Copy out the data below. Leave nothing out and alter nothing.

□ □ □ □ □ □ □

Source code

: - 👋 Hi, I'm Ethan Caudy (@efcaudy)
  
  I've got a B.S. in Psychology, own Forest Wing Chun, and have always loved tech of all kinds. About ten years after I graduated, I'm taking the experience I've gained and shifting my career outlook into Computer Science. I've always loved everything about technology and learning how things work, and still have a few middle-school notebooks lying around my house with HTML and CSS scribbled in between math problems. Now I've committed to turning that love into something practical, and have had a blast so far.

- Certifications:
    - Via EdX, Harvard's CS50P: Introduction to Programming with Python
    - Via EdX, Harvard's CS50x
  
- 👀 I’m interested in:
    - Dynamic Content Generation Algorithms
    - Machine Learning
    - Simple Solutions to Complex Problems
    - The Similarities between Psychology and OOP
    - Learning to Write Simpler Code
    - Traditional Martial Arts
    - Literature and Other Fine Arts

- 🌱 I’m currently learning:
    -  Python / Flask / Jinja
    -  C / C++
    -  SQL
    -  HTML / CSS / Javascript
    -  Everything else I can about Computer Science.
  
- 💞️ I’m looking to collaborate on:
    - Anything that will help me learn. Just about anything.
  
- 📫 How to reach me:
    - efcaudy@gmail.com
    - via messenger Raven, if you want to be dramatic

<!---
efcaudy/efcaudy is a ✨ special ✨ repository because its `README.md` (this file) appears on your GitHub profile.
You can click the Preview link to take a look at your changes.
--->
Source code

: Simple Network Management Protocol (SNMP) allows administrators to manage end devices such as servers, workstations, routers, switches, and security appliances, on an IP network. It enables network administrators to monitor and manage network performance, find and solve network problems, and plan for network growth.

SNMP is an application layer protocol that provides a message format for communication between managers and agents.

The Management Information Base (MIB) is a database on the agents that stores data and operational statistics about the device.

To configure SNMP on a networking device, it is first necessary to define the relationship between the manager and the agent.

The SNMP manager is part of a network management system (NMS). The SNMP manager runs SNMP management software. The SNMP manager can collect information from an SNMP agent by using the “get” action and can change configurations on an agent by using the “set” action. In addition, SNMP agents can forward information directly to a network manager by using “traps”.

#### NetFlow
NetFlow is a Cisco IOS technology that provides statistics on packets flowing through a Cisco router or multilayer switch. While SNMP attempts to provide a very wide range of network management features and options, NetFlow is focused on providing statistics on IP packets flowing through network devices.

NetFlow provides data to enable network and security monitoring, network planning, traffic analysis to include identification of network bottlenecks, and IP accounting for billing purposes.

□ □ □ □ □ □ □

# SOLUTION TO THIS TASK
Source code

: - 👋 Hi, I'm Ethan Caudy (@efcaudy)
  
  I've got a B.S. in Psychology, own Forest Wing Chun, and have always loved tech of all kinds. About ten years after I graduated, I'm taking the experience I've gained and shifting my career outlook into Computer Science. I've always loved everything about technology and learning how things work, and still have a few middle-school notebooks lying around my house with HTML and CSS scribbled in between math problems. Now I've committed to turning that love into something practical, and have had a blast so far.

- Certifications:
    - Via EdX, Harvard's CS50P: Introduction to Programming with Python
    - Via EdX, Harvard's CS50x
  
- 👀 I’m interested in:
    - Dynamic Content Generation Algorithms
    - Machine Learning
    - Simple Solutions to Complex Problems
    - The Similarities between Psychology and OOP
    - Learning to Write Simpler Code
    - Traditional Martial Arts
    - Literature and Other Fine Arts

- 🌱 I’m currently learning:
    -  Python / Flask / Jinja
    -  C / C++
    -  SQL
    -  HTML / CSS / Javascript
    -  Everything else I can about Computer Science.
  
- 💞️ I’m looking to collaborate on:
    - Anything that will help me learn. Just about anything.
  
- 📫 How to reach me:
    - efcaudy@gmail.com
    - via messenger Raven, if you want to be dramatic

<!---
efcaudy/efcaudy is a ✨ special ✨ repository because its `README.md` (this file) appears on your GitHub profile.
You can click the Preview link to take a look at your changes.
--->
Source code

: Simple Network Management Protocol (SNMP) allows administrators to manage end devices such as servers, workstations, routers, switches, and security appliances, on an IP network. It enables network administrators to monitor and manage network performance, find and solve network problems, and plan for network growth.

SNMP is an application layer protocol that provides a message format for communication between managers and agents.

The Management Information Base (MIB) is a database on the agents that stores data and operational statistics about the device.

To configure SNMP on a networking device, it is first necessary to define the relationship between the manager and the agent.

The SNMP manager is part of a network management system (NMS). The SNMP manager runs SNMP management software. The SNMP manager can collect information from an SNMP agent by using the “get” action and can change configurations on an agent by using the “set” action. In addition, SNMP agents can forward information directly to a network manager by using “traps”.

#### NetFlow
NetFlow is a Cisco IOS technology that provides statistics on packets flowing through a Cisco router or multilayer switch. While SNMP attempts to provide a very wide range of network management features and options, NetFlow is focused on providing statistics on IP packets flowing through network devices.

NetFlow provides data to enable network and security monitoring, network planning, traffic analysis to include identification of network bottlenecks, and IP accounting for billing purposes.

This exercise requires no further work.